======== Records to process

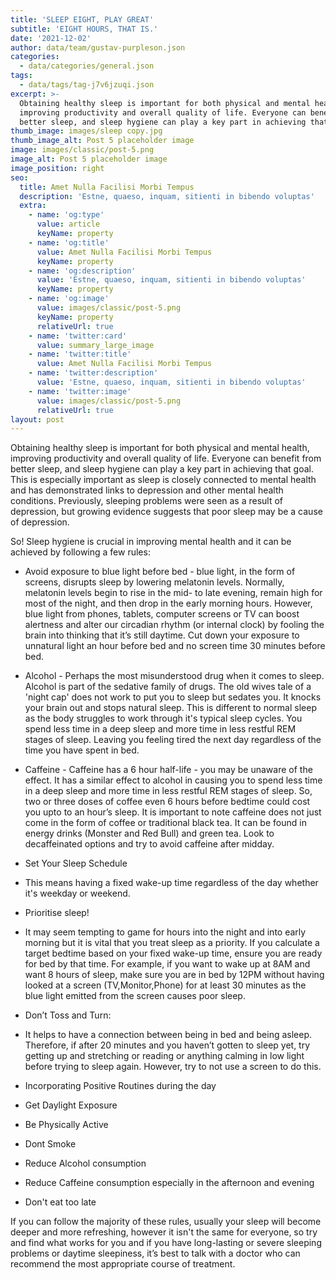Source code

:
 ```yaml
---
title: 'SLEEP EIGHT, PLAY GREAT'
subtitle: 'EIGHT HOURS, THAT IS.'
date: '2021-12-02'
author: data/team/gustav-purpleson.json
categories:
  - data/categories/general.json
tags:
  - data/tags/tag-j7v6jzuqi.json
excerpt: >-
  Obtaining healthy sleep is important for both physical and mental health,
  improving productivity and overall quality of life. Everyone can benefit from
  better sleep, and sleep hygiene can play a key part in achieving that goal. 
thumb_image: images/sleep copy.jpg
thumb_image_alt: Post 5 placeholder image
image: images/classic/post-5.png
image_alt: Post 5 placeholder image
image_position: right
seo:
  title: Amet Nulla Facilisi Morbi Tempus
  description: 'Estne, quaeso, inquam, sitienti in bibendo voluptas'
  extra:
    - name: 'og:type'
      value: article
      keyName: property
    - name: 'og:title'
      value: Amet Nulla Facilisi Morbi Tempus
      keyName: property
    - name: 'og:description'
      value: 'Estne, quaeso, inquam, sitienti in bibendo voluptas'
      keyName: property
    - name: 'og:image'
      value: images/classic/post-5.png
      keyName: property
      relativeUrl: true
    - name: 'twitter:card'
      value: summary_large_image
    - name: 'twitter:title'
      value: Amet Nulla Facilisi Morbi Tempus
    - name: 'twitter:description'
      value: 'Estne, quaeso, inquam, sitienti in bibendo voluptas'
    - name: 'twitter:image'
      value: images/classic/post-5.png
      relativeUrl: true
layout: post
---
```

Obtaining healthy sleep is important for both physical and mental health, improving productivity and overall quality of life. Everyone can benefit from better sleep, and sleep hygiene can play a key part in achieving that goal. This is especially important as sleep is closely connected to mental health and has demonstrated links to depression and other mental health conditions. Previously, sleeping problems were seen as a result of depression, but growing evidence suggests that poor sleep may be a cause of depression.

So! Sleep hygiene is crucial in improving mental health and it can be achieved by following a few rules:

*   Avoid exposure to blue light before bed - blue light, in the form of screens, disrupts sleep by lowering melatonin levels. Normally, melatonin levels begin to rise in the mid- to late evening, remain high for most of the night, and then drop in the early morning hours. However, blue light from phones, tablets, computer screens or TV can boost alertness and alter our circadian rhythm (or internal clock) by fooling the brain into thinking that it’s still daytime. Cut down your exposure to unnatural light an hour before bed and no screen time 30 minutes before bed.

*   Alcohol - Perhaps the most misunderstood drug when it comes to sleep. Alcohol is part of the sedative family of drugs. The old wives tale of a 'night cap' does not work to put you to sleep but sedates you. It knocks your brain out and stops natural sleep. This is different to normal sleep as the body struggles to work through it's typical sleep cycles. You spend less time in a deep sleep and more time in less restful REM stages of sleep. Leaving you feeling tired the next day regardless of the time you have spent in bed.

*   Caffeine - Caffeine has a 6 hour half-life - you may be unaware of the effect. It has a similar effect to alcohol in causing you to spend less time in a deep sleep and more time in less restful REM stages of sleep. So, two or three doses of coffee even 6 hours before bedtime could cost you upto to an hour’s sleep. It is important to note caffeine does not just come in the form of coffee or traditional black tea. It can be found in energy drinks (Monster and Red Bull) and green tea. Look to decaffeinated options and try to avoid caffeine after midday. 

*   Set Your Sleep Schedule

*   This means having a fixed wake-up time regardless of the day whether it's weekday or weekend.

*   Prioritise sleep! 

*   It may seem tempting to game for hours into the night and into early morning but it is vital that you treat sleep as a priority. If you calculate a target bedtime based on your fixed wake-up time, ensure you are ready for bed by that time. For example, if you want to wake up at 8AM and want 8 hours of sleep, make sure you are in bed by 12PM without having looked at a screen (TV,Monitor,Phone) for at least 30 minutes as the blue light emitted from the screen causes poor sleep. 

*   Don’t Toss and Turn:

*   It helps to have a connection between being in bed and being asleep. Therefore, if after 20 minutes and you haven’t gotten to sleep yet, try getting up and stretching or reading or anything calming in low light before trying to sleep again. However, try to not use a screen to do this.

*   Incorporating Positive Routines during the day

*   Get Daylight Exposure

*   Be Physically Active

*   Dont Smoke

*   Reduce Alcohol consumption

*   Reduce Caffeine consumption especially in the afternoon and evening

*   Don't eat too late

If you can follow the majority of these rules, usually your sleep will become deeper and more refreshing, however it isn't the same for everyone, so try and find what works for you and if you have long-lasting or severe sleeping problems or daytime sleepiness, it’s best to talk with a doctor who can recommend the most appropriate course of treatment.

================

» Problem description
Out of the data above, give again only the lines starting at the one holding "causes poor sleep." and ending at the one holding "Don’t Toss and", unchanged.

» Response to the exercise
*   It may seem tempting to game for hours into the night and into early morning but it is vital that you treat sleep as a priority. If you calculate a target bedtime based on your fixed wake-up time, ensure you are ready for bed by that time. For example, if you want to wake up at 8AM and want 8 hours of sleep, make sure you are in bed by 12PM without having looked at a screen (TV,Monitor,Phone) for at least 30 minutes as the blue light emitted from the screen causes poor sleep. 

*   Don’t Toss and Turn:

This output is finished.